### [YOUR ASSIGNMENT]
Below are the records; how many of their lines contain "question"? Reply only with that figure.

[Collected data entries]
┄┄┄┄┄┄┄┄┄┄┄┄┄┄┄┄┄┄┄┄
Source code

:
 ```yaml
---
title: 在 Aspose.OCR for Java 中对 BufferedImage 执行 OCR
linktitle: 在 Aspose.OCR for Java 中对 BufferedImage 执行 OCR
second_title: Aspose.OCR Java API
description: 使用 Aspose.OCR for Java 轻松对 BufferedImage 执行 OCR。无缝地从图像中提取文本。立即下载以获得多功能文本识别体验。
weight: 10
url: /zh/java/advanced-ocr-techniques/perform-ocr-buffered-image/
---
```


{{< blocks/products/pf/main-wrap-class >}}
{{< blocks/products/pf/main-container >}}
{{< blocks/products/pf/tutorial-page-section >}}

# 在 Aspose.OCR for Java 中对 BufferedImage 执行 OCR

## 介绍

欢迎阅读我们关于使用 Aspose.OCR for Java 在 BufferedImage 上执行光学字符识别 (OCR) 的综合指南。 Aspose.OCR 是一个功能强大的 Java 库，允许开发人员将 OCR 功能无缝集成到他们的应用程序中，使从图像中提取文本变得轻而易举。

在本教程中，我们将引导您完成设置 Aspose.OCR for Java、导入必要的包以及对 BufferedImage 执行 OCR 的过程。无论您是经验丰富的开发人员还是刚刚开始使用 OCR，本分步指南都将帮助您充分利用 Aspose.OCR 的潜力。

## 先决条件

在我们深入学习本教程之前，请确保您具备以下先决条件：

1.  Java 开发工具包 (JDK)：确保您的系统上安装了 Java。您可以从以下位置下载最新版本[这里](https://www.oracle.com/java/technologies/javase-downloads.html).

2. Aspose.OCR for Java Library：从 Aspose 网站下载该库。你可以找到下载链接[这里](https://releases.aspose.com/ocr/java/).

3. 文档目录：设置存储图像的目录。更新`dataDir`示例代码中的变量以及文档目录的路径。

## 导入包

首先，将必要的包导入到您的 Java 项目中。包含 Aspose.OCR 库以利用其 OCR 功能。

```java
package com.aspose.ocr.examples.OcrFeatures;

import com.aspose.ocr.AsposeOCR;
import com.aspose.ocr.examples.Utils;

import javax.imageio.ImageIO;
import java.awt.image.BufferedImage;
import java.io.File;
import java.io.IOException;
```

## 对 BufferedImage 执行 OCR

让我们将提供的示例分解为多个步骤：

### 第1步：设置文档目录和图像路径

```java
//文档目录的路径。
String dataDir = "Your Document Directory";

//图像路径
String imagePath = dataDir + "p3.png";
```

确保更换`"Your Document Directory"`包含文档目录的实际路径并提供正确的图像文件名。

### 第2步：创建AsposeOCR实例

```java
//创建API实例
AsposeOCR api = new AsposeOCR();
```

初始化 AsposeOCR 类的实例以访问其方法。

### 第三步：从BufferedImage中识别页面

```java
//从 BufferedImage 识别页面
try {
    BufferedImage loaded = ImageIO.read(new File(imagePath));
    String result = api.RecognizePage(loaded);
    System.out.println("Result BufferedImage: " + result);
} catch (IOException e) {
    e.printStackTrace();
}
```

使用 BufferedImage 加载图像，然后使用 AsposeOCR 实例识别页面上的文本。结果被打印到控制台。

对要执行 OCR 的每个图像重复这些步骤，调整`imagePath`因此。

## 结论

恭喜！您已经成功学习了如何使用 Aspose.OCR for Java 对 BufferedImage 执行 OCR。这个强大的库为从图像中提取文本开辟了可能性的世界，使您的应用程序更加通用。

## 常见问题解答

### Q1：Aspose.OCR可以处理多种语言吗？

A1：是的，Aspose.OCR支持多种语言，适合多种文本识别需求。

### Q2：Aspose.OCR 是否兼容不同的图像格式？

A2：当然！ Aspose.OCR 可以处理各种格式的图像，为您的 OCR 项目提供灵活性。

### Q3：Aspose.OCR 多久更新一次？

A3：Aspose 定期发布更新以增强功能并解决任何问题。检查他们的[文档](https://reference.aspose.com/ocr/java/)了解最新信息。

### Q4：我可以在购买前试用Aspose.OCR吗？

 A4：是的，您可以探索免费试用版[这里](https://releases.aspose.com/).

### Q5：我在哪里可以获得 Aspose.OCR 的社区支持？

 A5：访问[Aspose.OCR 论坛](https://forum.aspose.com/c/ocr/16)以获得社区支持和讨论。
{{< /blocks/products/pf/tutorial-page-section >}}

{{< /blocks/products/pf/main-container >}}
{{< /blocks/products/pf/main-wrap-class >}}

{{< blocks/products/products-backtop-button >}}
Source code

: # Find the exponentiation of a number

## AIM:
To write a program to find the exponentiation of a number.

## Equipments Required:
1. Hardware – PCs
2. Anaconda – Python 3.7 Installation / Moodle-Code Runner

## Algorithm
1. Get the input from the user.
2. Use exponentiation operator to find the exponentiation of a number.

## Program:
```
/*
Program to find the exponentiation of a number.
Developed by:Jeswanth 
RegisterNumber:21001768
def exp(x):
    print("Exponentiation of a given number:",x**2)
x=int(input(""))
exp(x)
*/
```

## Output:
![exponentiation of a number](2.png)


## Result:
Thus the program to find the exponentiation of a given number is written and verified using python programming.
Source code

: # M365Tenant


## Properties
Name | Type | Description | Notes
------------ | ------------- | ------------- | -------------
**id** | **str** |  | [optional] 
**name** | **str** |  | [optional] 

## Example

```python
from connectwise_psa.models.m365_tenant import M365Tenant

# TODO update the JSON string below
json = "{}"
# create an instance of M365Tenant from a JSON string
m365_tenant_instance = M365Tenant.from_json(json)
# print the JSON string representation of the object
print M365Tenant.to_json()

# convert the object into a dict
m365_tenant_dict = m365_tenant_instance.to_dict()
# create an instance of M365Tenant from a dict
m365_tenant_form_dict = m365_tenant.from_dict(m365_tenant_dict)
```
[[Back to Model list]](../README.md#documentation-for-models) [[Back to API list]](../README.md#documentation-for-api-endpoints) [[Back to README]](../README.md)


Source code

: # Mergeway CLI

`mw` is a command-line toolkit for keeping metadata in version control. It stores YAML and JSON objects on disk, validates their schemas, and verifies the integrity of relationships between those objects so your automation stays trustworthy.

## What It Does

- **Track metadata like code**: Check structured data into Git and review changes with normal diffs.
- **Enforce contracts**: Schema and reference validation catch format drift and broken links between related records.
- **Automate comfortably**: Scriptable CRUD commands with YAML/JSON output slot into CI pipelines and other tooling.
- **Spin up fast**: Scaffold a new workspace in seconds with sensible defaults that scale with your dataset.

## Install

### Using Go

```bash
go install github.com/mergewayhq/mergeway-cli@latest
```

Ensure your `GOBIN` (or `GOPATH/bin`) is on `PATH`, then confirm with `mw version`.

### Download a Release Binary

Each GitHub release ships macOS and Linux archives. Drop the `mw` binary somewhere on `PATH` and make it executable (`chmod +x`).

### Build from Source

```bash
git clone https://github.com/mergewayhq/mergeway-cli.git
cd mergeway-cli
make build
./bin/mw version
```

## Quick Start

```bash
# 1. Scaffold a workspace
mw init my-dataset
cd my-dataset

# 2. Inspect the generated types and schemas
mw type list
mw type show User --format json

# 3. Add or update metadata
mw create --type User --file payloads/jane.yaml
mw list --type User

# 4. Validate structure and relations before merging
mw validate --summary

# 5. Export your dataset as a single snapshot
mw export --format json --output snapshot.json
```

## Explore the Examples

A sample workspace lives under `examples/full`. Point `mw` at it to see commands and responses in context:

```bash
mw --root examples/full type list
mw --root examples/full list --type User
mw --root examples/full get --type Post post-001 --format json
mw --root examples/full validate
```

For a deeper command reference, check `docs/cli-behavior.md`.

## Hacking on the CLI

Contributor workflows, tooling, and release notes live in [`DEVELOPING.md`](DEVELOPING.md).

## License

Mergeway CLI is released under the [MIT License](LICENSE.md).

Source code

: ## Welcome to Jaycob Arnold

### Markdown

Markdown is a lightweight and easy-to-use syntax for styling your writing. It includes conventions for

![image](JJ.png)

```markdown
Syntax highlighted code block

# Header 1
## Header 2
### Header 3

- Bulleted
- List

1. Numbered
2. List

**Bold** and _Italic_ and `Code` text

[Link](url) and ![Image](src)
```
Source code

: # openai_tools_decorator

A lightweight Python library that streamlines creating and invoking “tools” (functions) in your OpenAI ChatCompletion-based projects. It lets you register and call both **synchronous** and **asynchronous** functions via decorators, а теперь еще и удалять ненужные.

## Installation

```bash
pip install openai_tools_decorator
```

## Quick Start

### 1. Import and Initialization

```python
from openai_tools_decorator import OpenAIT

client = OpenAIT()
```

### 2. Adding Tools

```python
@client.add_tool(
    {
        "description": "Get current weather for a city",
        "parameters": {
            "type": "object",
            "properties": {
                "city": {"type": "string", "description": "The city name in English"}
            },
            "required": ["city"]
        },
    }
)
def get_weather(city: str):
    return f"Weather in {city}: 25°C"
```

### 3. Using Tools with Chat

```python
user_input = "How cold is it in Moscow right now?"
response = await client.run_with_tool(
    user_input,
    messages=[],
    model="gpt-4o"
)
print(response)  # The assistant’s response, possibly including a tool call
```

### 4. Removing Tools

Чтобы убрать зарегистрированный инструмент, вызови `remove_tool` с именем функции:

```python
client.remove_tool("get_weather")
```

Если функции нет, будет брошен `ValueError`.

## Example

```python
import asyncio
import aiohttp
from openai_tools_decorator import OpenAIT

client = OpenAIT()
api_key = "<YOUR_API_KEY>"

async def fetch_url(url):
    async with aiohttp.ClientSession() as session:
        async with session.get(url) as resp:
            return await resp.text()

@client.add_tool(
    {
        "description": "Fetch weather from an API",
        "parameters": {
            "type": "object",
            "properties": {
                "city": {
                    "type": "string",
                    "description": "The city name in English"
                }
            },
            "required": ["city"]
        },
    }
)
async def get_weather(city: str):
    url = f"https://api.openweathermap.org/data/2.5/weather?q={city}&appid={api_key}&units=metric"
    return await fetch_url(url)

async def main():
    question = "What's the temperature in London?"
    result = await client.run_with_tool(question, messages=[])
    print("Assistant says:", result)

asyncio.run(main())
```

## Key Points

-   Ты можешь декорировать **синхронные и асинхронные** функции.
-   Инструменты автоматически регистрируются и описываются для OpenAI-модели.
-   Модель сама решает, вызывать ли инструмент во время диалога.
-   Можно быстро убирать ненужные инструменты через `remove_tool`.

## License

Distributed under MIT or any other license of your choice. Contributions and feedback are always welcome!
┄┄┄┄┄┄┄┄┄┄┄┄┄┄┄┄┄┄┄┄
### [OUTPUT]
2